External Affairs Minister Sushma Swaraj yesterday said Jammu and Kashmir is and will always remain an integral part of India.
In a strong reply to Pakistan Prime Minister Nawaz Sharif’s address to the UN General Assembly last week, Swaraj hit out at the neighbour on the issue of terrorism and raked up the “human rights violations” in Balochistan.
She told the world body that India had offered an unconditional hand of friendship to Pakistan but got in return cross border terror attacks.
“And what did we get in return? Pathankot, Bahadur Ali, and Uri,” she said in her speech in Hindi.
In his address to the General Assembly, Sharif last week praised Burhan Wani, the Hizbul Mujahideen commander, whose killing triggered a fresh wave of deadly unrest in Jammu and Kashmir. The Pakistan prime minister said his country wanted to have better ties with India and was open to an unconditional dialogue to resolve all issues, including Kashmir.
But Swaraj rebutted the claim that India had put any conditions for talks “which are not acceptable to him.”
“What pre-conditions? Did we impose any pre-conditions before extending an invitation for the swearing-in ceremony of our government? We took the initiative to resolve issues not on the basis of conditions, but on the basis of friendship. We conveyed Eid greetings to the prime minister of Pakistan, wished success to his cricket team, extended good wishes for his health and well-being.
“Our prime minister went to Lahore to wish Nawaz Sharif on his birthday. Did all this come with conditions attached?”
She claimed the confession of Bahadur Ali, who was captured after a shootout in Kashmir, “is a living proof of Pakistan’s complicity in cross-border terror.”
India has claimed Ali confessed that he was trained by the Lashkar-e-Taiba (LeT) militant group.
“But when confronted with such evidence, Pakistan remains in denial. It persists in the belief that such attacks will enable it to obtain the territory it covets,” she said on the final day of the annual gathering of world leaders at the United Nations.

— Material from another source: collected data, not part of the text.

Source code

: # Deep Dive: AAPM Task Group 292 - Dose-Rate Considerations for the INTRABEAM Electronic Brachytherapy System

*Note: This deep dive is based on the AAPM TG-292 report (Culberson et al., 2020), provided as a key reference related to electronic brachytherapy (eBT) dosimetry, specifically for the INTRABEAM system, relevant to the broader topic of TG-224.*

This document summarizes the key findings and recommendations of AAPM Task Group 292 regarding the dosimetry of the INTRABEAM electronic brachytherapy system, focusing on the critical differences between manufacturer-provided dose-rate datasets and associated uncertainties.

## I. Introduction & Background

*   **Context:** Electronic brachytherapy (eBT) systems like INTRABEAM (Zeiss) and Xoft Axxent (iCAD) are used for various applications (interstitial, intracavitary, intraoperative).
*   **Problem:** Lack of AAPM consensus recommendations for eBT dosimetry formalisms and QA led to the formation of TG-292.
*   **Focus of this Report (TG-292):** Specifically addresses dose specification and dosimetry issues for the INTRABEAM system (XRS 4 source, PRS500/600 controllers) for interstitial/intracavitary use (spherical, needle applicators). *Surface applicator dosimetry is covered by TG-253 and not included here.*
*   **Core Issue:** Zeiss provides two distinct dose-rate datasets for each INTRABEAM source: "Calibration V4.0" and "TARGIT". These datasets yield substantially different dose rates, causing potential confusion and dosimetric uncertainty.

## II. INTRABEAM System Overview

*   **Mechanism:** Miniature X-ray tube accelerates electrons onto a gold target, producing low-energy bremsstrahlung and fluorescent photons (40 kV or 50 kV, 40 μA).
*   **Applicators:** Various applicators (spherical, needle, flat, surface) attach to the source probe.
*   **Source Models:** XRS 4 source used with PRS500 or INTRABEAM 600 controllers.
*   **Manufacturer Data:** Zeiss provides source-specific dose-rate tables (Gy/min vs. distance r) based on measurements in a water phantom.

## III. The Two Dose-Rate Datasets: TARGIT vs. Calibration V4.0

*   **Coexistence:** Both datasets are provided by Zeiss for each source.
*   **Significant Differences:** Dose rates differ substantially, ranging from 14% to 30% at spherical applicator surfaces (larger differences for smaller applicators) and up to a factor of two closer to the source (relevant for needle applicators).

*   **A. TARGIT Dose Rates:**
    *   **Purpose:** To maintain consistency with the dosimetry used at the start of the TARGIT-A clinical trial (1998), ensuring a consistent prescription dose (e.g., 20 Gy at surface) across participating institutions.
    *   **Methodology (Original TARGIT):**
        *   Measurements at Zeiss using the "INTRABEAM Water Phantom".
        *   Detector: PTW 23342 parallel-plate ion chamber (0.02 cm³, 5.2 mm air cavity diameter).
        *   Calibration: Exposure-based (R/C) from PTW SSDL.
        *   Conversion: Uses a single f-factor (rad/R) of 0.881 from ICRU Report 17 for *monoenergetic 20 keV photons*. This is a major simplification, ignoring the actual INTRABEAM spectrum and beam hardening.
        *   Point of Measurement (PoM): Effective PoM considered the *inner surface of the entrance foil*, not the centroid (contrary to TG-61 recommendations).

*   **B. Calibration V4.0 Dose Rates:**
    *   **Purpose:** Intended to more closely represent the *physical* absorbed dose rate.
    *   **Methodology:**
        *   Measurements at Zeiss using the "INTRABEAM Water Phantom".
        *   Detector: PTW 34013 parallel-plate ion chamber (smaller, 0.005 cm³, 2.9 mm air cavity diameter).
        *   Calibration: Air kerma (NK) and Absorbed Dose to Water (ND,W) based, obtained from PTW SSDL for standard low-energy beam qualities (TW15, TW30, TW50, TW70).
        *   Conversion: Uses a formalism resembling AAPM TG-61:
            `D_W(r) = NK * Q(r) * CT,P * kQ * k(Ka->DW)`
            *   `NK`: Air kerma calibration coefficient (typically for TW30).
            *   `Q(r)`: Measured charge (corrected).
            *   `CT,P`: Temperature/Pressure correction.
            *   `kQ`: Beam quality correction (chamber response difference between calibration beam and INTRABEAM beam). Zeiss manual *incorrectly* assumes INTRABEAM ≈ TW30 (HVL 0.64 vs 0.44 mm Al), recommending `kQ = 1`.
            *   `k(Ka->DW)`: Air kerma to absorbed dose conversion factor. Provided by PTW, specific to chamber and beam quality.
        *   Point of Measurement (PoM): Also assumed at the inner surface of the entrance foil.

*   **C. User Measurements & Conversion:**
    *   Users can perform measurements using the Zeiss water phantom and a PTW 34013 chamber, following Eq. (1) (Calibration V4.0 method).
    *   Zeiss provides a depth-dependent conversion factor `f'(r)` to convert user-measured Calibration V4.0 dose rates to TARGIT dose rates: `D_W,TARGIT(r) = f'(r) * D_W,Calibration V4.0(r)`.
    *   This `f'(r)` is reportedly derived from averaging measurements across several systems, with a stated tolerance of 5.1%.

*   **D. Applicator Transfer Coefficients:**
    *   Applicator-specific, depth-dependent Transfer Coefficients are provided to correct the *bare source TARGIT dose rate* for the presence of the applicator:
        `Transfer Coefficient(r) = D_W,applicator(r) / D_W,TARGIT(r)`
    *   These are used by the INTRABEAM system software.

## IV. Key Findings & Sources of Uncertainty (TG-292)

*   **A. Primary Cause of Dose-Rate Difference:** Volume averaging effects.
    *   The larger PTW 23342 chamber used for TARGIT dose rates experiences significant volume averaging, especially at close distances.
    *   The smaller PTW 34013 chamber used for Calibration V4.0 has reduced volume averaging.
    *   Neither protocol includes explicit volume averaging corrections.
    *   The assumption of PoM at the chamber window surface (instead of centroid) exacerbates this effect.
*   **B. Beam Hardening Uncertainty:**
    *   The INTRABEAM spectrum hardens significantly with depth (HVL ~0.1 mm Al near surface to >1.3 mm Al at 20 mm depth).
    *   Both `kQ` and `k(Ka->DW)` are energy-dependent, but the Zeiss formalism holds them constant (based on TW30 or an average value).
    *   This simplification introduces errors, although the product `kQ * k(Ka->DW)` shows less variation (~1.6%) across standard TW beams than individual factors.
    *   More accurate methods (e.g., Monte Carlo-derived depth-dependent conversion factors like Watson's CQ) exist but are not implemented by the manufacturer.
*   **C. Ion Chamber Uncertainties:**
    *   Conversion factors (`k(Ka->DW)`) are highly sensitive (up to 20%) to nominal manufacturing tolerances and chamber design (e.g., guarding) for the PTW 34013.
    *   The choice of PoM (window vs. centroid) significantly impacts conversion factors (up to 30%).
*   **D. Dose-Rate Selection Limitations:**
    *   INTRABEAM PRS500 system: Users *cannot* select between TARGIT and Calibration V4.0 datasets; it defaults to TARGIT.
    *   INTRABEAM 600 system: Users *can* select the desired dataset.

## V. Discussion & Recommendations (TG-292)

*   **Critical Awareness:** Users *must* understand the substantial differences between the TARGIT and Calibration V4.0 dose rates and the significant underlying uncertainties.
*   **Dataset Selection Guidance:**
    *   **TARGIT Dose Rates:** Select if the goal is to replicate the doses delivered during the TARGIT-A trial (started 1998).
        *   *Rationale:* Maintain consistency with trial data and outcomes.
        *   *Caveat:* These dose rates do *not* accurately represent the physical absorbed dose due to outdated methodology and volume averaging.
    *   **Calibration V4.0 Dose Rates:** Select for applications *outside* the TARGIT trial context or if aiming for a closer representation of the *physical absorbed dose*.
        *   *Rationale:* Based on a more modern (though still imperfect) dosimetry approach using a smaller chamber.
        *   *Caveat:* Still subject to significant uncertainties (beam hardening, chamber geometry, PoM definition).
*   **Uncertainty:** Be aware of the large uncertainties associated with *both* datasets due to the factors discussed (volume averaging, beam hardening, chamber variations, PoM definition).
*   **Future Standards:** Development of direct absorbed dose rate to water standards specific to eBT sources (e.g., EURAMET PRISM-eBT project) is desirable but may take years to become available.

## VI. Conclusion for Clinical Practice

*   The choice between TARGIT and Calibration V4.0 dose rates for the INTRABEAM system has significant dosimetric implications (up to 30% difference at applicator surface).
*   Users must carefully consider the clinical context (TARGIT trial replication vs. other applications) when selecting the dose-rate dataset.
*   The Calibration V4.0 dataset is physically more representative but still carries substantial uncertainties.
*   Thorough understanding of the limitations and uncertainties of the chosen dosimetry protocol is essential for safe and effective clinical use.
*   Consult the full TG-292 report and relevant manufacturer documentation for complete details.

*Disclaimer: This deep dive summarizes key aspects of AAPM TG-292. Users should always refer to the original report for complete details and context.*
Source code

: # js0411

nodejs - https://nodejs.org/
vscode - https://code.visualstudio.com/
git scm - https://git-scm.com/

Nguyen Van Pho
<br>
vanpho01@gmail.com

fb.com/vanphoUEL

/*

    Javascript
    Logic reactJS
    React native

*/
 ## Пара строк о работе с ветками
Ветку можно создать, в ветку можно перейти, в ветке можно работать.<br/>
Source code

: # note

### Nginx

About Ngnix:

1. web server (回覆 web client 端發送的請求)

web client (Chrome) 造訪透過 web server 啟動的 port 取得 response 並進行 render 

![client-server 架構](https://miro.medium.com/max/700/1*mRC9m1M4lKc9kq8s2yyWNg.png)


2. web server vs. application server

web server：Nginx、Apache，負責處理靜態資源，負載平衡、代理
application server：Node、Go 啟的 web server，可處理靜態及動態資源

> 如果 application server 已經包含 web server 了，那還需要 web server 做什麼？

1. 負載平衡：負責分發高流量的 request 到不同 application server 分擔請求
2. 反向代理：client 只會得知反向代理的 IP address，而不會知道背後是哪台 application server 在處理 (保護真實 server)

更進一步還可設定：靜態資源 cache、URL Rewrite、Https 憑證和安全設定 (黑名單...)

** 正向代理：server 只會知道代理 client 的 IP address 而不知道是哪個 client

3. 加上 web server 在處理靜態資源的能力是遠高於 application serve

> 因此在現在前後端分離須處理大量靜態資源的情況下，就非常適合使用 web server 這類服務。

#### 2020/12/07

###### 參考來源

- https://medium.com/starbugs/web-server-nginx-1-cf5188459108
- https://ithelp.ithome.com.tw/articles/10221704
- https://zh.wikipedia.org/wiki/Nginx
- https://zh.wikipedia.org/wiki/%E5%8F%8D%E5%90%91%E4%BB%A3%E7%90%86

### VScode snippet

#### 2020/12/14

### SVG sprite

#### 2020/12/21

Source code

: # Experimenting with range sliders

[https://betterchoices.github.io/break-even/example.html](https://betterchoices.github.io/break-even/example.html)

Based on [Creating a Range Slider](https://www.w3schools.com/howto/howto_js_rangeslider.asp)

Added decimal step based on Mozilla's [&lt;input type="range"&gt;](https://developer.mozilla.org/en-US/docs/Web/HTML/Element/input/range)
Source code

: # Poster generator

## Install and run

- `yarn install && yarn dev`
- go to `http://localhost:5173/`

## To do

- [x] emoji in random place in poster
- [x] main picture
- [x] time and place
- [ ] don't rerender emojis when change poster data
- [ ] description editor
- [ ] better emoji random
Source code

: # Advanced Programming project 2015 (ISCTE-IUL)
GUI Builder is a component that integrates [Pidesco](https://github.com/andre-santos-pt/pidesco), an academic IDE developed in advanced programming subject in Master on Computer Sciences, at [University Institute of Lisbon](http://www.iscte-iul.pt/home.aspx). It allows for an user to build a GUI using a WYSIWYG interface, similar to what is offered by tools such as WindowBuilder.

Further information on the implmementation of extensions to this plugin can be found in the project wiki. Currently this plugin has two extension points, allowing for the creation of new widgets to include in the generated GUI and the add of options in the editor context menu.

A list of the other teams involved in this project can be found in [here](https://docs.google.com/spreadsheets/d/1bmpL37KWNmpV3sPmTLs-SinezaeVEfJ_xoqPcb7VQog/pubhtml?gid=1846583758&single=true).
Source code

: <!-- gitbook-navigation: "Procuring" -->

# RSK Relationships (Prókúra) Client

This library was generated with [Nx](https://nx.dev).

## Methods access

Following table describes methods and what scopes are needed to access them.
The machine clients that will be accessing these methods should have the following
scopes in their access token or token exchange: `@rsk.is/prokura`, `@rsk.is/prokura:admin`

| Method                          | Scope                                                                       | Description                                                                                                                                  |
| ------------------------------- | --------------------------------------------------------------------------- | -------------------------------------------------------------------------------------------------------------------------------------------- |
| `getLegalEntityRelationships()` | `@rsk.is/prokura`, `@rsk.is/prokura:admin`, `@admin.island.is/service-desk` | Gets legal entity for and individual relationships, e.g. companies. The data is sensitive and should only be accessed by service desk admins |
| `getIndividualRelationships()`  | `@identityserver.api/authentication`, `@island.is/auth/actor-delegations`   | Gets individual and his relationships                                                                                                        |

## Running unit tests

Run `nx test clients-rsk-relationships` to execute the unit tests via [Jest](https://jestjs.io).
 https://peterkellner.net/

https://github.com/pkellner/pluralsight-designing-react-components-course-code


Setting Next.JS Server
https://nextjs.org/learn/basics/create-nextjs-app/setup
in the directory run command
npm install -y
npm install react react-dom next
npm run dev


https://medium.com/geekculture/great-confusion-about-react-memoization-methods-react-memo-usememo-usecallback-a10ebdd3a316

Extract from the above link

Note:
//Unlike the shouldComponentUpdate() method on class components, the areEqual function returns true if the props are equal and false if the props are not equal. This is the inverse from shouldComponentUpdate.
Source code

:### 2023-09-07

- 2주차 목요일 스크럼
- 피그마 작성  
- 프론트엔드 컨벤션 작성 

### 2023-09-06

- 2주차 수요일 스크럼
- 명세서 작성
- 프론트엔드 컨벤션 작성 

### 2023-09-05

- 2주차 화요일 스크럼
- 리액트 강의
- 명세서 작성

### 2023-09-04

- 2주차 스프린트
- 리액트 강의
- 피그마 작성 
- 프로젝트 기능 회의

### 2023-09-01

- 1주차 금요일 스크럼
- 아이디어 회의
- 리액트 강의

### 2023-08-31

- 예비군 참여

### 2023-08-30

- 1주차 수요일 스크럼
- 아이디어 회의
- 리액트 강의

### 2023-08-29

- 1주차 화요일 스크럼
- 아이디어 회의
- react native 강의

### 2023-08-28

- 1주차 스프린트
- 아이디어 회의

“My firm advice to Pakistan is: abandon this dream. Let me state unequivocally that Jammu and Kashmir is an integral part of India and will always remain so,” Swaraj said.
“We need to forget our prejudices and join hands together to script an effective strategy against terror,” Swaraj said. “And if any nation refuses to join this global strategy, then we must isolate it.”
Prime Minister Narendra Modi vowed on Saturday to mount a global campaign to isolate Pakistan. Last month US Secretary of State John Kerry urged Pakistan to join other nations in fighting terrorism.
Pakistan’s UN Ambassador Maleeha Lodhi dismissed Swaraj’s statement as “a litany of falsehoods and baseless allegations”.
“For the Indian foreign minister to claim that her country has imposed no preconditions for talks with Pakistan is another flight from reality. India suspended talks more than a year ago, and has refused to resume these despite repeated offers from Pakistan,” Lodhi said.